It was too late to stem the tide of insurrection. A ducal democrat was called to the throne. His partisans and those of the dethroned sovereign did not usually mix in society; but the salon in the Abbaye was an exception to every rule. There and at Dieppe, in the bathing season, the royalists Grenarde and Chateaubriand constantly met Ballanche, Ampere, Lacordaire, and Villemain, who welcomed the new regime. Madame Recamier, with admirable tact, kept them in social harmony, and her efforts in this direction were the more praiseworthy because she was not indifferent to their respective bias. She had always loved the old dynasty, both because of its hereditary rights and the glorious a.s.sociations attached to it in history. She lamented the shortsightedness of the Polignac ministry; but she lamented still more the accession of Louis Philippe, which drove the greater part of her friends into the obscurity of private life.

In April, 1830, her husband died. He was then in his eightieth year, and during his last illness was removed to the Abbaye, that he might be surrounded by every sort of attention. In taste, character, and understanding he differed from Madame Recamier {96} as widely as possible. They had but one quality in common: each was good and kind.

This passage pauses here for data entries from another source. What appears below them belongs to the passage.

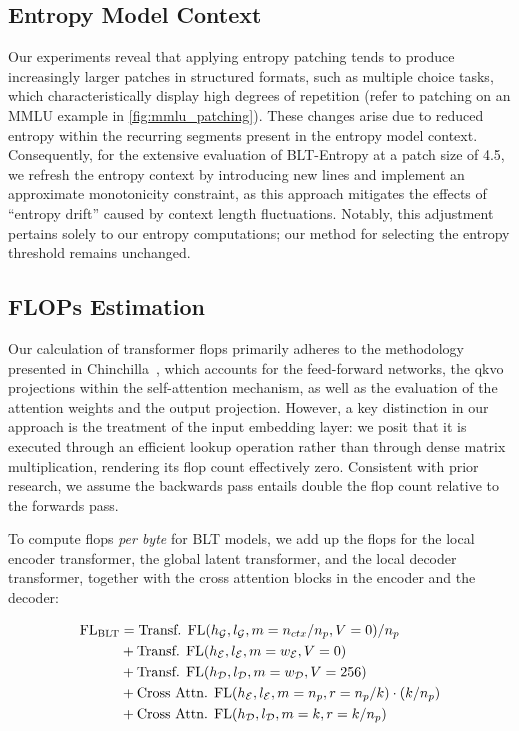 \subsection{Entropy Model Context}
\label{section:entropy-context}
Our experiments reveal that applying entropy patching tends to produce increasingly larger patches in structured formats, such as multiple choice tasks, which characteristically display high degrees of repetition (refer to patching on an MMLU example in \autoref{fig:mmlu_patching}). These changes arise due to reduced entropy within the recurring segments present in the entropy model context. Consequently, for the extensive evaluation of {\textsc BLT}-Entropy at a patch size of 4.5, we refresh the entropy context by introducing new lines and implement an approximate monotonicity constraint, as this approach mitigates the effects of “entropy drift” caused by context length fluctuations. Notably, this adjustment pertains solely to our entropy computations; our method for selecting the entropy threshold remains unchanged.

\subsection{FLOPs Estimation} 
\label{section:flops}

Our calculation of transformer flops primarily adheres to the methodology presented in Chinchilla~\citep{hoffmann2022training}, which accounts for the feed-forward networks, the qkvo projections within the self-attention mechanism, as well as the evaluation of the attention weights and the output projection. However, a key distinction in our approach is the treatment of the input embedding layer: we posit that it is executed through an efficient lookup operation rather than through dense matrix multiplication, rendering its flop count effectively zero. Consistent with prior research, we assume the backwards pass entails double the flop count relative to the forwards pass.

To compute flops \textit{per byte} for {\textsc BLT} models, we add up the flops for the local encoder transformer, the global latent transformer, and the local decoder transformer, together with the cross attention blocks in the encoder and the decoder:

\begin{align}
    \text{FL}_{\text{{\textsc BLT}}} &= \text{Transf. FL}(h_{\mathcal{G}}, l_{\mathcal{G}}, m=n_{ctx}/n_p,V=0) / n_p\\
   &+\text{Transf. FL}(h_{\mathcal{E}}, l_{\mathcal{E}}, m=w_{\mathcal{E}}, V=0) \\
   &+ \text{Transf. FL}(h_{\mathcal{D}}, l_{\mathcal{D}}, m=w_{\mathcal{D}}, V=256) \\ 
    &+ \text{Cross Attn. FL}(h_{\mathcal{E}}, l_{\mathcal{E}}, m=n_p, r=n_p/k) \cdot (k/n_p) \\ 
   &+ \text{Cross Attn. FL}(h_{\mathcal{D}}, l_{\mathcal{D}}, m=k, r=k/n_p)
\end{align}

Notwithstanding the singularity of their tie, they lived together thirty-five years without any disagreement. M. Bernard and his old friend Simonard were also gone. Madame Lenormant was married, and though the family circle that used to dine at the Abbaye was no more, some faithful friends, such as Ballanche and Paul David, met daily at the widow's hospitable board. The former of these was especially disappointed by the fall of the elder Bourbon branch. He had hoped to see its alliance with that moral, political, and social progress which was the dream of his existence. Elective monarchy now seemed to hold out better prospects of his _palingenesie sociale_.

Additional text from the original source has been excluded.